▶ [ASSIGNMENT]
Each line of the records below that holds "Used" should be copied out.

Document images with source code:
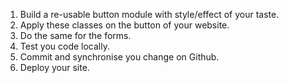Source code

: 1. Build a re-usable button module with style/effect of your taste.
1. Apply these classes on the button of your website.
1. Do the same for the forms.
1. Test you code locally.
1. Commit and synchronise you change on Github.
1. Deploy your site.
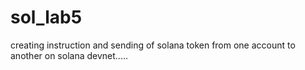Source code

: # sol_lab5
creating instruction and sending of solana token  from one account to another on solana devnet.....

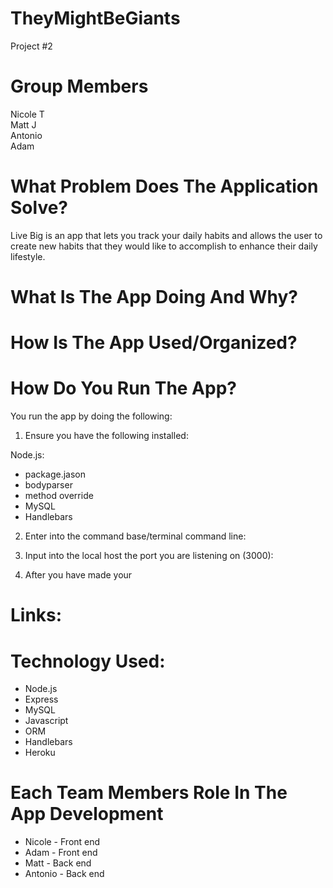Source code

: # **__TheyMightBeGiants__**
Project #2

# **__Group Members__**
Nicole T
<br>
Matt J
<br>
Antonio
<br>
Adam
<br>

# **__What Problem Does The Application Solve?__**  
Live Big is an app that lets you track your daily habits and allows the user to create new habits that they would like to accomplish to enhance their daily lifestyle.

# **__What Is The App Doing And Why?__** 

# **__How Is The App Used/Organized?__** 
 
# **__How Do You Run The App?__** 
You run the app by doing the following:

1. Ensure you have the following installed:

Node.js:
* package.jason 
* bodyparser
* method override
* MySQL
* Handlebars

2. Enter into the command base/terminal command line:
 
3. Input into the local host the port you are listening on (3000):
  
4. After you have made your 



        
# **__Links:__** 

 

# **__Technology Used:__**
* Node.js
* Express
* MySQL
* Javascript
* ORM
* Handlebars
* Heroku

# **__Each Team Members Role In The App Development__**
* Nicole - Front end
* Adam - Front end
* Matt - Back end
* Antonio - Back end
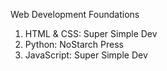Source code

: Web Development Foundations

1. HTML & CSS: Super Simple Dev
2. Python: NoStarch Press
3. JavaScript: Super Simple Dev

▶ [EXPECTED ANSWER]
# **__How Is The App Used/Organized?__** 
# **__Technology Used:__**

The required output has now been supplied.